Requires:: For the overloads with an ExecutionPolicy, I shall be an integral type or meet the requirements of a forward iterator type; otherwise, I shall be an integral type or meet the requirements of an input iterator type. Size shall be an integral type and n shall be non-negative. S shall have integral type and stride shall have non-zero value. stride shall be negative only if I has integral type or meets the requirements of a bidirectional iterator.
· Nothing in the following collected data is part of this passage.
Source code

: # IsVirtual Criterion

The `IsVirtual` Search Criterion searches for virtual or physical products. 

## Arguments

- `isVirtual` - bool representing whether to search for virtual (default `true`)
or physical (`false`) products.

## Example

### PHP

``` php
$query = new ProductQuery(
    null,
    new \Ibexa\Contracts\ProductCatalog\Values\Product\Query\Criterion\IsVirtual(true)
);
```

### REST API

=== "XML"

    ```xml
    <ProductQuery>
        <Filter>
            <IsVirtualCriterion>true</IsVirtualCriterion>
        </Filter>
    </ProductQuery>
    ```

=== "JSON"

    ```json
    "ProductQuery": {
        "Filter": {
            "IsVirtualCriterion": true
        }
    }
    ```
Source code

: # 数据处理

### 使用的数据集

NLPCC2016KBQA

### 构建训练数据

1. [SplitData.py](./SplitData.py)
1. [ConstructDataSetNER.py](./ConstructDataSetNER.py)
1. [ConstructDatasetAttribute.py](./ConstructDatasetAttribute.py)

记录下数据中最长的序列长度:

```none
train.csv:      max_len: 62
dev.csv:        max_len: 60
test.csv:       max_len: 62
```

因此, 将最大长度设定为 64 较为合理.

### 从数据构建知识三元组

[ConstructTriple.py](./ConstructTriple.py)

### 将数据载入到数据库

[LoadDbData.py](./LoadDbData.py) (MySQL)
The rest parameter pack shall have at least one element, comprising objects returned by invocations of reduction ([parallel.alg.reduction]) and/or induction ([parallel.alg.induction]) function templates followed by exactly one invocable element-access function, f. For the overloads with an ExecutionPolicy, f shall meet the requirements of CopyConstructible; otherwise, f shall meet the requirements of MoveConstructible.
Effects:: Applies f to each element in the input sequence, as described below, with additional arguments corresponding to the reductions and inductions in the rest parameter pack. The length of the input sequence is:

n, if specified,

otherwise finish - start if neither n nor stride is specified,

otherwise 1 + (finish-start-1)/stride if stride is positive,

otherwise 1 + (start-finish-1)/-stride.

The first element in the input sequence is start. Each subsequent element is generated by adding stride to the previous element, if stride is specified, otherwise by incrementing the previous element. [ Note: As described in the C++ standard, section [algorithms.general], arithmetic on non-random-access iterators is performed using advance and distance. — end note ] [ Note: The order of the elements of the input sequence is important for determining ordinal position of an application of f, even though the applications themselves may be unordered. — end note ]
The first argument to f is an element from the input sequence. [ Note: if I is an iterator type, the iterators in the input sequence are not dereferenced before being passed to f. — end note ] For each member of the rest parameter pack excluding f, an additional argument is passed to each application of f as follows:

If the pack member is an object returned by a call to a reduction function listed in section [parallel.alg.reductions], then the additional argument is a reference to an accumulator of that reduction object.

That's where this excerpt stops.